Depois do concretismo e o neoconcretismo, a arte brasileira ganhou maturidade para superar o trauma de uma temática nacional / popular, com um nacionalismo antropofágico. As vanguardas construtivas foram as primeiras manifestações que projetaram o Brasil no cenário da modernidade. O concretismo defendia uma depuração formal fundamentado num racionalismo funcional e mecânico contra qualquer pretensão de expressividade, de certa forma, comprometido com a ideologia desenvolvimentista dominante no País nos anos de 1950. O neoconccretismo foi uma reação a tudo isso e uma retomada de valores e expressões nacionais, sem deixar de lado a universalidade da arte.

A incrementação sensorial que caracterizou o neoconcretismo de Hélio Oiticica tinha a intenção de envolver a participação do espectador na criação da obra de arte. O homem como ser no mundo conforme a fenomenologia de Merleau-Ponty. Depois de Mondrian, Malevith, Max Bill, Oiticica redescobre o samba, o corpo e a dança. Sua arte se direciona em sentido contrário do construtivismo, se aproxima do Dadá e de Duchamp, parte para a superação do quadro de cavalete. Uma arte não mais acabada, depois de concluída pelo artista, é objeto de manipulação coletiva, o artista convida ou oferece ao público a possibilidade de experimentar a criação.

A arte sai do museu para o espaço das trocas coletivas. Em 1964 Oiticica inventa o Parangolé, que tem como base estandartes, bandeiras, capas destinadas a ser carregadas ou vestidas pelos espectadores. Uma proposta que vai afirmar o seu programa para desenvolver os penetráveis ou manifestações ambientais, hoje conhecidas como instalações. O rompimento com o suporte tradicional se deu mediante uma reformulação no conceito de arte, com o objetivo de libertar o individuo de condicionamentos estéticos e culturais.

Na exposição NOVA OBJETIVIDADE BRASILEIRA, idealizada e apresentada pelo próprio Oiticica, no Museu de arte Moderna do Rio de Janeiro, em 1967, ele instalou nos jardins do museu um penetrável ou ambiente chamado Tropicália.
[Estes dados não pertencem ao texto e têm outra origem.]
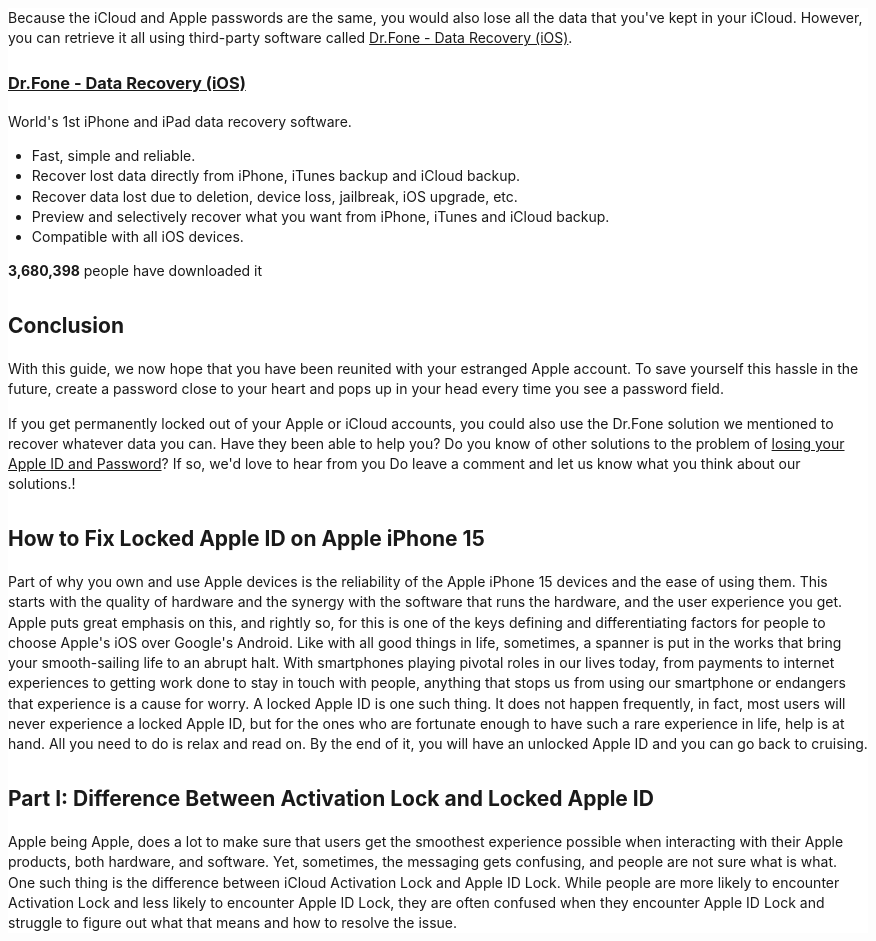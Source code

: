 Because the iCloud and Apple passwords are the same, you would also lose all the data that you've kept in your iCloud. However, you can retrieve it all using third-party software called [Dr.Fone - Data Recovery (iOS)](https://drfone.wondershare.com/data-recovery-iphone.html).



### [Dr.Fone - Data Recovery (iOS)](https://drfone.wondershare.com/data-recovery-iphone.html)

World's 1st iPhone and iPad data recovery software.

- Fast, simple and reliable.
- Recover lost data directly from iPhone, iTunes backup and iCloud backup.
- Recover data lost due to deletion, device loss, jailbreak, iOS upgrade, etc.
- Preview and selectively recover what you want from iPhone, iTunes and iCloud backup.
- Compatible with all iOS devices.

**3,680,398** people have downloaded it

## Conclusion

With this guide, we now hope that you have been reunited with your estranged Apple account. To save yourself this hassle in the future, create a password close to your heart and pops up in your head every time you see a password field.

If you get permanently locked out of your Apple or iCloud accounts, you could also use the Dr.Fone solution we mentioned to recover whatever data you can. Have they been able to help you? Do you know of other solutions to the problem of [losing your Apple ID and Password](https://drfone.wondershare.com/solutions/forgot-apple-id.html)? If so, we'd love to hear from you Do leave a comment and let us know what you think about our solutions.!



## How to Fix Locked Apple ID on Apple iPhone 15

Part of why you own and use Apple devices is the reliability of the Apple iPhone 15 devices and the ease of using them. This starts with the quality of hardware and the synergy with the software that runs the hardware, and the user experience you get. Apple puts great emphasis on this, and rightly so, for this is one of the keys defining and differentiating factors for people to choose Apple's iOS over Google's Android. Like with all good things in life, sometimes, a spanner is put in the works that bring your smooth-sailing life to an abrupt halt. With smartphones playing pivotal roles in our lives today, from payments to internet experiences to getting work done to stay in touch with people, anything that stops us from using our smartphone or endangers that experience is a cause for worry. A locked Apple ID is one such thing. It does not happen frequently, in fact, most users will never experience a locked Apple ID, but for the ones who are fortunate enough to have such a rare experience in life, help is at hand. All you need to do is relax and read on. By the end of it, you will have an unlocked Apple ID and you can go back to cruising.

## Part I: Difference Between Activation Lock and Locked Apple ID

Apple being Apple, does a lot to make sure that users get the smoothest experience possible when interacting with their Apple products, both hardware, and software. Yet, sometimes, the messaging gets confusing, and people are not sure what is what. One such thing is the difference between iCloud Activation Lock and Apple ID Lock. While people are more likely to encounter Activation Lock and less likely to encounter Apple ID Lock, they are often confused when they encounter Apple ID Lock and struggle to figure out what that means and how to resolve the issue.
O País se encontrava sob domínio da ditadura militar. Ócio e criatividade se misturavam na obra, era também uma resposta ou uma provocação contra as condições de vida dentro de uma sociedade determinada por um trabalho autoritário e com uma parcela significativa da população vivendo na pobreza à margem da modernidade industrial.

A Tropicália era um labirinto construído com uma arquitetura improvisada, semelhante às favelas, um cenário tropical com plantas características e araras. O público caminhava descalço, pisando em areia, brita, água, experimentando sensações, no fim do percurso se defronta com um aparelho de TV ligado, um símbolo moderno. A nova imagem do Brasil, os meios de comunicação de massa contrastando com a miséria nacional. Polarizações e impasses da sociedade, da cultura, da estética e da política da arte nos anos de 1960. Radicalidade e experimentação que impulsionou as artes plásticas para o exercício da contemporaneidade.

Não era apenas um conjunto de elementos acústicos, táteis, visuais e semânticos descobertos a partir do envolvimento físico do espectador, que formalizou uma nova idéia de arte, A Tropicália era uma posição ética diante da sociedade. Oiticica falava em derrubar todas as morais, romper as estruturas estabelecidas e todo tipo de conformismo. Uma herança anarquista. Sem abandonar procedimentos construtivos recorreu à experiência plurisensorial para formatar um pensamento articulando o precário, o prazer e a razão, num deslumbrante espetáculo.

Oiticica quando pensou o conceito da tropicália como uma coisa ampla, não contava com a repercussão ao se transformar num movimento artístico cultural que contagiou o cenário brasileiro. Pregava uma integração entre as linguagens artísticas: artes plásticas, dança, música. A Tropicália inventada por Hélio Oiticica, não era a criação do mito tropicalista de araras e bananeiras como foi divulgado, era uma posição crítica diante de problemas e impasses na arte, na cultura e na política advindos do sentimento de culpa da vanguarda com a linguagem nacional e do regime político implantado no País a partir de 1964. Tinha uma pretensão explícita de objetivar uma linguagem brasileira de vanguarda que fizesse frente à imagética pop e op internacionais.

Almandrade
(artista plástico, poeta e arquiteto)

http://www.expoart.com.br/artigos/?idt1=30&idt2=col&idt3=almandrade

Vídeos:

1- Tropicália Parque Industrial, de Tom Zé, por Vários Artistas

2- Misere Nobis – de Capinam, por Gilberto Gil

3- Tropicália – Caetano Veloso

4- La storia della copertina di Tropicalia, realizzata in tutta fretta, ma non per questo meno bella e significativa. Scoprite cosa si cela dietro quelle due foto incorniciate e quel pitale usato come una tazza da té.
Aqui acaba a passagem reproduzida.